:: DATA SECTION
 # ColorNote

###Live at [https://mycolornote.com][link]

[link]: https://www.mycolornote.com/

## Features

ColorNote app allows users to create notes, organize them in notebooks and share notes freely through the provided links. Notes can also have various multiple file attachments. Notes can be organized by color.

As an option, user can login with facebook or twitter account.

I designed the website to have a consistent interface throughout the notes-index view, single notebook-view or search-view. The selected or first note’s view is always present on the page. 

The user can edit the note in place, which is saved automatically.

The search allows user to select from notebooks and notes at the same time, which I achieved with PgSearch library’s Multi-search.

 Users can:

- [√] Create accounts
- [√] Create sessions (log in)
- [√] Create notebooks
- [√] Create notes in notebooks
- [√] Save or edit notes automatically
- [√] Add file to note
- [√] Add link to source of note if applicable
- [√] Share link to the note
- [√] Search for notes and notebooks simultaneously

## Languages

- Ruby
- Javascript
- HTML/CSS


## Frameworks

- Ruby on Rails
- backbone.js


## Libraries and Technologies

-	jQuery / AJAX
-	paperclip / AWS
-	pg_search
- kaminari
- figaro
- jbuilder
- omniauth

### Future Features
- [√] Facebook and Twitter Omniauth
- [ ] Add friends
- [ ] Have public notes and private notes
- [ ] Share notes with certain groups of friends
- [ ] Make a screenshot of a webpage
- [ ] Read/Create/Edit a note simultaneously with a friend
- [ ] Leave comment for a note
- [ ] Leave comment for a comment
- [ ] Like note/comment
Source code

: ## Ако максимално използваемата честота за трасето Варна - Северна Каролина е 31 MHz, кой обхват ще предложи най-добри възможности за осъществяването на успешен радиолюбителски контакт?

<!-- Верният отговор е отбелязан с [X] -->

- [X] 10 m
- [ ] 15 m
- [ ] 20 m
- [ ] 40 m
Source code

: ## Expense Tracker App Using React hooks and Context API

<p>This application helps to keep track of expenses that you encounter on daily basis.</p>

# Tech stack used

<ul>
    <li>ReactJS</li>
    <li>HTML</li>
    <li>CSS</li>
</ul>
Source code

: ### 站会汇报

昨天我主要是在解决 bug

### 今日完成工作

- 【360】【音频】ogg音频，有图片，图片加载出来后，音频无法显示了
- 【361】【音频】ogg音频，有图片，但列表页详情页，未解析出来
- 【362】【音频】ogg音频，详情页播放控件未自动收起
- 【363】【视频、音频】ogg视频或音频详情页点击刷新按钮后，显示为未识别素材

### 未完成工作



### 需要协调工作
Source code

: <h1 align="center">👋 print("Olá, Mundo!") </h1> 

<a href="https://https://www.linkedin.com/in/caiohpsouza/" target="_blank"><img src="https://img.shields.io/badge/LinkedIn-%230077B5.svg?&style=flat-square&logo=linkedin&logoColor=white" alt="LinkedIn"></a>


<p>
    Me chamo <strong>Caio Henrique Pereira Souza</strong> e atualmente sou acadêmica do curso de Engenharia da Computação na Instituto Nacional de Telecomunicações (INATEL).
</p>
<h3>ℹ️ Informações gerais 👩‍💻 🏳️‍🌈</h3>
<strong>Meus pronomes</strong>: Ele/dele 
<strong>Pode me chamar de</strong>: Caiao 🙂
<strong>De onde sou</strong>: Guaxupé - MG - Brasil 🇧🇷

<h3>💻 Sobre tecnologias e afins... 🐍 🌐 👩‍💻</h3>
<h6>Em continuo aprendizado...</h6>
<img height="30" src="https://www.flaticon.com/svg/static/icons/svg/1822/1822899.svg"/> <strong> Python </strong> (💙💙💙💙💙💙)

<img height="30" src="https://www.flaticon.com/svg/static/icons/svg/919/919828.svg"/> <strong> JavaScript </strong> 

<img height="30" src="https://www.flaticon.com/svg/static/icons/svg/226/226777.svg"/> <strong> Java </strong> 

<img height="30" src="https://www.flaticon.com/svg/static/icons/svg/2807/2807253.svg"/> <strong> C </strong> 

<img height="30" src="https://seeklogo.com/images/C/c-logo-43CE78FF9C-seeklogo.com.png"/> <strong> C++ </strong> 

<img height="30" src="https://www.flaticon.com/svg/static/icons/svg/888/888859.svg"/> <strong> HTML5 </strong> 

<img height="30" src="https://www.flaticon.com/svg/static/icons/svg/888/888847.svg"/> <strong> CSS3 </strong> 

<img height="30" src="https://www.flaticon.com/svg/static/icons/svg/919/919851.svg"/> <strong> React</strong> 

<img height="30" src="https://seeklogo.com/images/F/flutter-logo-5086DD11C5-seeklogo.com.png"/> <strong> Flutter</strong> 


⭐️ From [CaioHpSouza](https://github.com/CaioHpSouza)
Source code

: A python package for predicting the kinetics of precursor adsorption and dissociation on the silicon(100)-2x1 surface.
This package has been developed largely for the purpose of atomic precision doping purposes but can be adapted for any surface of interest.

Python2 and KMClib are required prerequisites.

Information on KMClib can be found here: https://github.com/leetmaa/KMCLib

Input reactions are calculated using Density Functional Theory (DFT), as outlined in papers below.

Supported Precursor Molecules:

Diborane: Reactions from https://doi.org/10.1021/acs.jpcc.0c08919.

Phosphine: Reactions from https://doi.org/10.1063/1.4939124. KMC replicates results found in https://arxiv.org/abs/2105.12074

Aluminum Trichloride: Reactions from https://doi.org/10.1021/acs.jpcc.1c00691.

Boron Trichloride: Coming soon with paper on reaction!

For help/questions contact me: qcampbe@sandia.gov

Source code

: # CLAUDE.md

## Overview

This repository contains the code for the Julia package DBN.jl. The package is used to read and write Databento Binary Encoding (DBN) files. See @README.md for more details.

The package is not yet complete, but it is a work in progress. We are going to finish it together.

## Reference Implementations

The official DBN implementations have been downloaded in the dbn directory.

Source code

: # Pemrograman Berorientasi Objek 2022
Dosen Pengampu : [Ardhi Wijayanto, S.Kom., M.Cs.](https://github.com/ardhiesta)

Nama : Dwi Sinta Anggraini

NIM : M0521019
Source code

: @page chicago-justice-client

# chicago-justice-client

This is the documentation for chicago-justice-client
::::
### WHAT THIS TASK INVOLVES
Please copy out every line in the listing that has the string "Leave".

### YOUR SOLUTION
- [ ] Leave comment for a note
- [ ] Leave comment for a comment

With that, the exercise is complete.